**Work instructions:** Each line in the listing below that contains "boat" should be returned.

+++ Record set

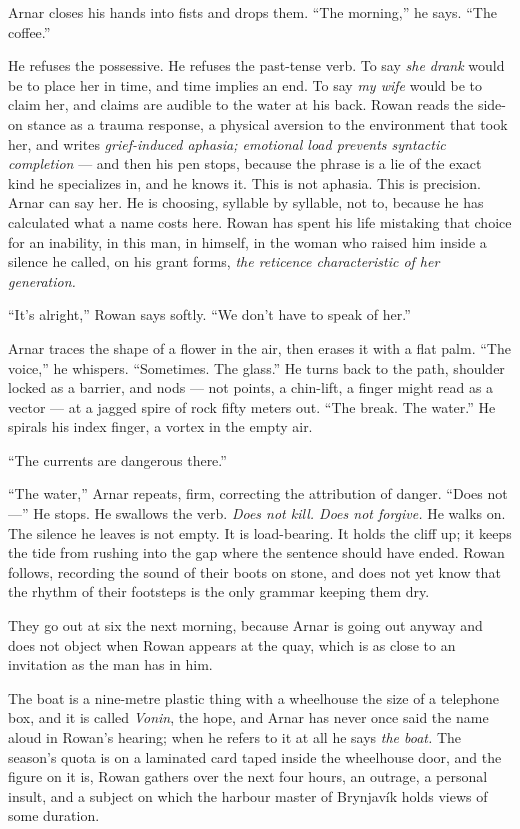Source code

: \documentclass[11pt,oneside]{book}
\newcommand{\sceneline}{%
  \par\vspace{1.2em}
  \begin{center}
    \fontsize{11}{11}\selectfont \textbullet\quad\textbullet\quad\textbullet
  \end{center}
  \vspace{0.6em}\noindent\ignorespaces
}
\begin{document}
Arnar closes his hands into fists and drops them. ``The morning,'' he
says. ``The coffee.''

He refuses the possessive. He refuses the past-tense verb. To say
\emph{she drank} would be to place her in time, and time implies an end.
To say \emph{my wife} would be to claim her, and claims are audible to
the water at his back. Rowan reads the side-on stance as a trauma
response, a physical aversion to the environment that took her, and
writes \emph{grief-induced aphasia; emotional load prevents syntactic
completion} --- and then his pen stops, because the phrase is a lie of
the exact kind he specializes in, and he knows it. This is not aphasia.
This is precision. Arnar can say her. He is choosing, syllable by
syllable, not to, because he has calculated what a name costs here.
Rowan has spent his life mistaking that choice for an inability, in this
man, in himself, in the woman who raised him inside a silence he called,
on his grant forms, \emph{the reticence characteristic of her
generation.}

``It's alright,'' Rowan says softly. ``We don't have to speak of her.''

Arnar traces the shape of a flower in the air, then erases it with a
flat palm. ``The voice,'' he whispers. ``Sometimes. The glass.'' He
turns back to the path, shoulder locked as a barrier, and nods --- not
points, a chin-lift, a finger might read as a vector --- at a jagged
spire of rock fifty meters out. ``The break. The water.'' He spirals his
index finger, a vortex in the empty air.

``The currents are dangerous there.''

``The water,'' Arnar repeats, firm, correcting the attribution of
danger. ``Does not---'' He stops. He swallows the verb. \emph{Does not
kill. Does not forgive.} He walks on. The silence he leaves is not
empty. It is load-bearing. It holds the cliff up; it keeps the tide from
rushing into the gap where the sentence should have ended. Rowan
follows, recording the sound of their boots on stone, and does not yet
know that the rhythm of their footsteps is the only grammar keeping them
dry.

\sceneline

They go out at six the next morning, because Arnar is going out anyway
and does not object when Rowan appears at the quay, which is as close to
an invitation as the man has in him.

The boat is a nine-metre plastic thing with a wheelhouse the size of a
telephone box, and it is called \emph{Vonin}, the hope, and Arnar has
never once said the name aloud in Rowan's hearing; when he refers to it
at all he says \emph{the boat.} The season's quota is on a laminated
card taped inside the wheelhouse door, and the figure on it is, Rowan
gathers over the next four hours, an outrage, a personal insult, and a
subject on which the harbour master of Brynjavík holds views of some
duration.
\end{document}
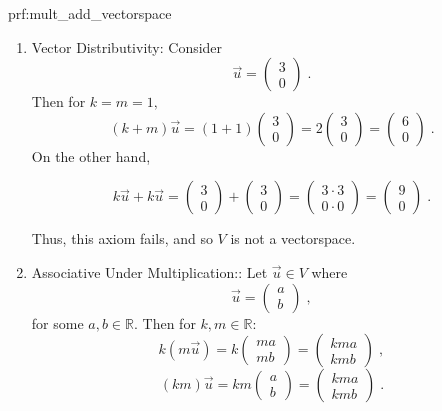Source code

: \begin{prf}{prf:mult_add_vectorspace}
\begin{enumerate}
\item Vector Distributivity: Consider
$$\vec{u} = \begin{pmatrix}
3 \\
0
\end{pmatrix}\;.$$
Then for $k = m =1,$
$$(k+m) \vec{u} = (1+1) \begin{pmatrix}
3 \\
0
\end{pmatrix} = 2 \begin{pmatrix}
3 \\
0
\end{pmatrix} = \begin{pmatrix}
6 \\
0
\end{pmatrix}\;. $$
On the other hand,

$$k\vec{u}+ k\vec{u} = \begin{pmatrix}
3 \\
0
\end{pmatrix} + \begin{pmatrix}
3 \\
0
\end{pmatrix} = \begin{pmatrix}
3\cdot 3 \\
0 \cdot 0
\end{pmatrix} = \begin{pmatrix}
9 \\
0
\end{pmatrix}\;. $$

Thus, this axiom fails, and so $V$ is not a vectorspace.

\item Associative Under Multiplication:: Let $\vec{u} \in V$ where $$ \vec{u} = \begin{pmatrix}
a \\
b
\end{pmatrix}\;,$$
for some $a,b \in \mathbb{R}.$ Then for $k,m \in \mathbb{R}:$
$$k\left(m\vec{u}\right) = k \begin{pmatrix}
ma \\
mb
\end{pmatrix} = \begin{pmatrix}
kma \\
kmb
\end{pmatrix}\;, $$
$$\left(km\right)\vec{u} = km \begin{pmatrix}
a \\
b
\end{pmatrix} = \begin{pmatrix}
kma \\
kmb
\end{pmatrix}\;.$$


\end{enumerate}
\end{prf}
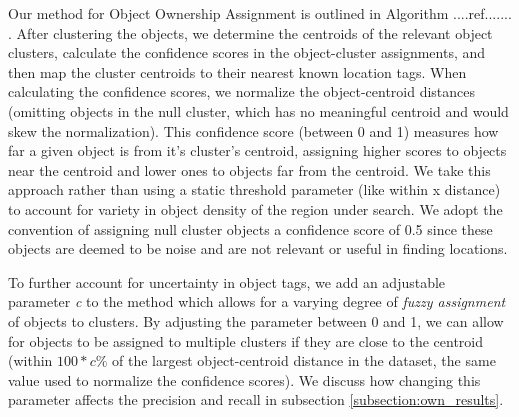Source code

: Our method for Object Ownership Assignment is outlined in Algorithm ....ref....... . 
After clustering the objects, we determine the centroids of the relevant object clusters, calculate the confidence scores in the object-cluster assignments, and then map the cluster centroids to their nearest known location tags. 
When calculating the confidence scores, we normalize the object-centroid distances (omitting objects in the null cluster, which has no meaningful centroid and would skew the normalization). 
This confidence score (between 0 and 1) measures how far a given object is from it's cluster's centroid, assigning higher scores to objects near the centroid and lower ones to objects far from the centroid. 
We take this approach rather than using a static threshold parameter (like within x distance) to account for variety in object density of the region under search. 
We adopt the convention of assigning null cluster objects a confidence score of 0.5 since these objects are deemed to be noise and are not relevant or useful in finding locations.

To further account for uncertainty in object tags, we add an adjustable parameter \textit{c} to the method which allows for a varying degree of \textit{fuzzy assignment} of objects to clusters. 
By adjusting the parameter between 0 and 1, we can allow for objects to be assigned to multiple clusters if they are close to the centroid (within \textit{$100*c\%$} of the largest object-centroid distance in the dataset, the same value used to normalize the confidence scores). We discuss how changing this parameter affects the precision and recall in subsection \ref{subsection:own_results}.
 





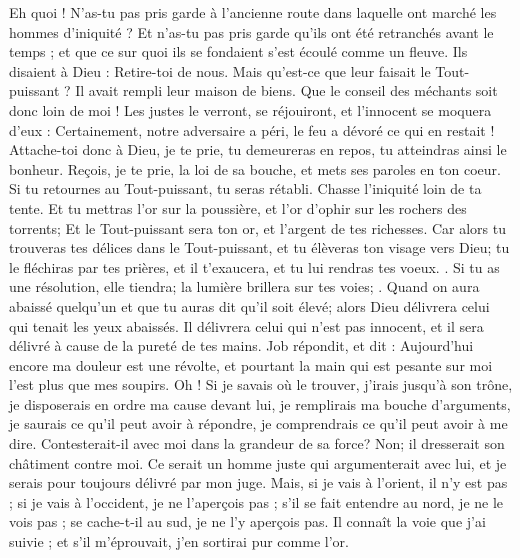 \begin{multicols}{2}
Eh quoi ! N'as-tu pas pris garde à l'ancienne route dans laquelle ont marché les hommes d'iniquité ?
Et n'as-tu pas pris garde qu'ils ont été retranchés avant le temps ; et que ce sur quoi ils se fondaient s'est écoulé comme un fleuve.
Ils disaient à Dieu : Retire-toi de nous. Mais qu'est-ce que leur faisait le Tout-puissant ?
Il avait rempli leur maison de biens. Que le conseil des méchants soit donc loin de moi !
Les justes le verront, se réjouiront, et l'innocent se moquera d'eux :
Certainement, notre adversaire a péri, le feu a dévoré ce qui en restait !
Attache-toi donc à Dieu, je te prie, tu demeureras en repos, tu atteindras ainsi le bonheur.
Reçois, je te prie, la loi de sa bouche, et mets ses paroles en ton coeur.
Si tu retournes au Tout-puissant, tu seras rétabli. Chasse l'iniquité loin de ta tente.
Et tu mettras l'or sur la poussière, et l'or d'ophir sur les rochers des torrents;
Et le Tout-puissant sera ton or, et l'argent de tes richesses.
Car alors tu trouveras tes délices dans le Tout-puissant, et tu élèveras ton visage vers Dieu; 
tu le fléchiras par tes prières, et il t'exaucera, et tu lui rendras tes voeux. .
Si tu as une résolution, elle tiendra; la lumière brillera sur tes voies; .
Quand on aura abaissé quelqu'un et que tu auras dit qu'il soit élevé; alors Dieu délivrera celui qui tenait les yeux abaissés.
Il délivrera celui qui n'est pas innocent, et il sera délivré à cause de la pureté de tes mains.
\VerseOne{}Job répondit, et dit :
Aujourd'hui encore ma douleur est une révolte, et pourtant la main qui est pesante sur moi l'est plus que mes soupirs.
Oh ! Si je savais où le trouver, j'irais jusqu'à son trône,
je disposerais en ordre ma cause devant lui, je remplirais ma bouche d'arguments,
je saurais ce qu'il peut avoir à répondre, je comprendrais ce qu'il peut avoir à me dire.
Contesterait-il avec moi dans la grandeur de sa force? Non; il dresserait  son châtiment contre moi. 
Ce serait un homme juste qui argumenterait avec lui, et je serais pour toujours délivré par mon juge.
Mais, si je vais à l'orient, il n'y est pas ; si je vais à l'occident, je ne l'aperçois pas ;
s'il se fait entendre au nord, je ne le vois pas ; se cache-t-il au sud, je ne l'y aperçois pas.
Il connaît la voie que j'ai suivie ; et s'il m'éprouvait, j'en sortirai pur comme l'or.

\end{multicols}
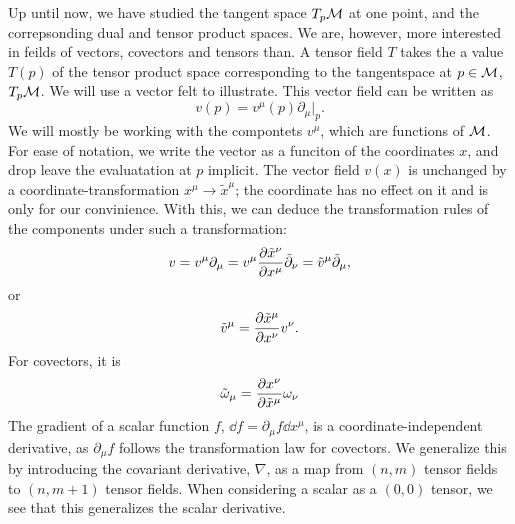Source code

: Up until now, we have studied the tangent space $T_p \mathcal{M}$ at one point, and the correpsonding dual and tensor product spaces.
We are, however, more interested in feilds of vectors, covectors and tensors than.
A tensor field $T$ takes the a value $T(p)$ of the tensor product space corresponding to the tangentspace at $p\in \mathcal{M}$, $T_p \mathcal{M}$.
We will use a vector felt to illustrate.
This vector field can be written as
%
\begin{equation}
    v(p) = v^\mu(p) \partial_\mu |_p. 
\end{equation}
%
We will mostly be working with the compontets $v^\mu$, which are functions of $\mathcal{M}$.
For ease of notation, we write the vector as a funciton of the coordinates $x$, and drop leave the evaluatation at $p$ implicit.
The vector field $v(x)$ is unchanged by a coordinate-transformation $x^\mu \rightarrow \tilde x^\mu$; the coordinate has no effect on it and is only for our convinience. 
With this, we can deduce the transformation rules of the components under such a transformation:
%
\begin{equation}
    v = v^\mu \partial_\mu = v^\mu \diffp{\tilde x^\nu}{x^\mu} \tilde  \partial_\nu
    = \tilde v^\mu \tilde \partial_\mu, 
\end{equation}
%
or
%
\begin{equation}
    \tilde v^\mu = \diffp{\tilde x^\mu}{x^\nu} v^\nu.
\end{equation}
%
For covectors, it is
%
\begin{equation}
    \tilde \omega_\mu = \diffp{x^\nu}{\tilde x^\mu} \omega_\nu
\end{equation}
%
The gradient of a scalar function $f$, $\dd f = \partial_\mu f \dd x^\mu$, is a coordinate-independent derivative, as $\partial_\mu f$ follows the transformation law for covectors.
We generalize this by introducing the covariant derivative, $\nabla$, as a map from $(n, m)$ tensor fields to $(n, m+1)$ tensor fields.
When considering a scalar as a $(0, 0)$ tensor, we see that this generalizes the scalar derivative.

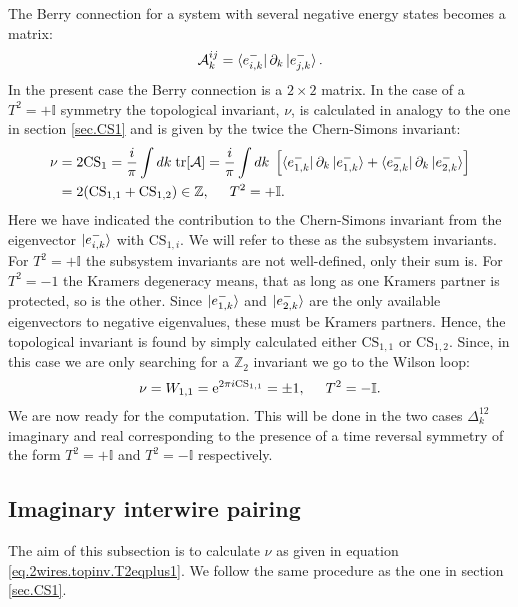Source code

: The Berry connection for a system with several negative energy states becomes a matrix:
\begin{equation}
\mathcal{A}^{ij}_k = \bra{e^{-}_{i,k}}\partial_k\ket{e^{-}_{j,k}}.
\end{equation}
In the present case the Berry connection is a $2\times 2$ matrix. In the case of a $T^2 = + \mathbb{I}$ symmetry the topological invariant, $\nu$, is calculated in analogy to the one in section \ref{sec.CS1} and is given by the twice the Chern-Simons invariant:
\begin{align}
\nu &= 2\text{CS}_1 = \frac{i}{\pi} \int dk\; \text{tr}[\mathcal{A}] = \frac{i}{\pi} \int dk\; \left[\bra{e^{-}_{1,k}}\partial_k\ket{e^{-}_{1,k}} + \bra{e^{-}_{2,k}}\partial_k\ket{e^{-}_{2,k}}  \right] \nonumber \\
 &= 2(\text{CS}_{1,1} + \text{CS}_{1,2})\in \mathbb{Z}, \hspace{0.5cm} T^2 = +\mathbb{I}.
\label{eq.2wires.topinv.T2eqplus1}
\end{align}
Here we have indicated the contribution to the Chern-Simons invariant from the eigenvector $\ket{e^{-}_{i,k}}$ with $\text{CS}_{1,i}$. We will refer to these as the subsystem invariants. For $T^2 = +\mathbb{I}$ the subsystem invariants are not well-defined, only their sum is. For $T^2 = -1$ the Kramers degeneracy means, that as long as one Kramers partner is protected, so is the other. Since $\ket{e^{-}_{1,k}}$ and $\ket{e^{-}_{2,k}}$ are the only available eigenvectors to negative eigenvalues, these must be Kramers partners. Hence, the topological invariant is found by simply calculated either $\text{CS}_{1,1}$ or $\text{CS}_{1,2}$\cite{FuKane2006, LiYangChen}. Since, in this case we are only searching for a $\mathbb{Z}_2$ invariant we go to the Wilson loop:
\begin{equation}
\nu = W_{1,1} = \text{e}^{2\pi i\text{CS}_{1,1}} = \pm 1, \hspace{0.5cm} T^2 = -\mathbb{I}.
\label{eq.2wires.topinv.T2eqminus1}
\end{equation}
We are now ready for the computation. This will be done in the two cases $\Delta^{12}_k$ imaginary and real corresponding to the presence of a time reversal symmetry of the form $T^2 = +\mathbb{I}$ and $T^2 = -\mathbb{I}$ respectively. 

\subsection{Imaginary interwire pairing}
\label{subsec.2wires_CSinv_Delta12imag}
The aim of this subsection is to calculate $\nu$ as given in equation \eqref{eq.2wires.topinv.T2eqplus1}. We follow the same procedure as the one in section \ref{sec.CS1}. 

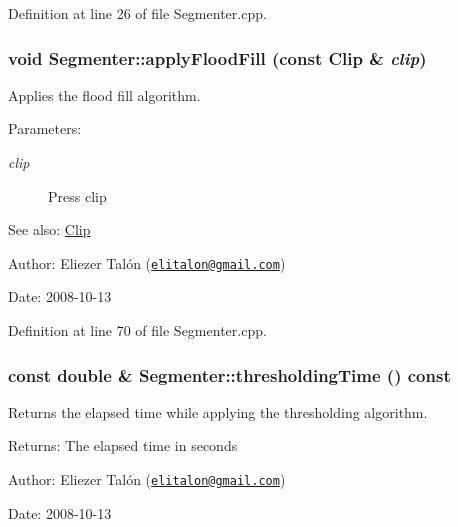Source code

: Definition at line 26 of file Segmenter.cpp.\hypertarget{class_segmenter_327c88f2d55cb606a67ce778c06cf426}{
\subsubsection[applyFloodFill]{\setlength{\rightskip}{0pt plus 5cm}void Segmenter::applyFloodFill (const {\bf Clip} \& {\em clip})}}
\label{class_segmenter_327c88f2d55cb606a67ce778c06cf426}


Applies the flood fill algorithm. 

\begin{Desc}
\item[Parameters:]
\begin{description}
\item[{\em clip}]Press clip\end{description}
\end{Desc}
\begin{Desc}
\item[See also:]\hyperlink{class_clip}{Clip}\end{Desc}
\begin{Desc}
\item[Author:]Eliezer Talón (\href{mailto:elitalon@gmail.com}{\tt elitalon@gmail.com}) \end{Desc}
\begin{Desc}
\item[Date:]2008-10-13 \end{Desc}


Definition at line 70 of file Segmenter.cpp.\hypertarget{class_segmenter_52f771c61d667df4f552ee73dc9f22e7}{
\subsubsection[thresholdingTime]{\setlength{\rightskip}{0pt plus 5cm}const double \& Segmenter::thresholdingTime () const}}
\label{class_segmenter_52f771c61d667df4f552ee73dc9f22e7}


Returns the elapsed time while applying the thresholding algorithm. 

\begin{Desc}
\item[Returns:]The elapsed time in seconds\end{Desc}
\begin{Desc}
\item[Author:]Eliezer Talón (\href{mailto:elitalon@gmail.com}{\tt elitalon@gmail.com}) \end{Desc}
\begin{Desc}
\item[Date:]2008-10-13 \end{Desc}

++++++

**Solution for this exercise:**
The boat is a nine-metre plastic thing with a wheelhouse the size of a
at all he says \emph{the boat.} The season's quota is on a laminated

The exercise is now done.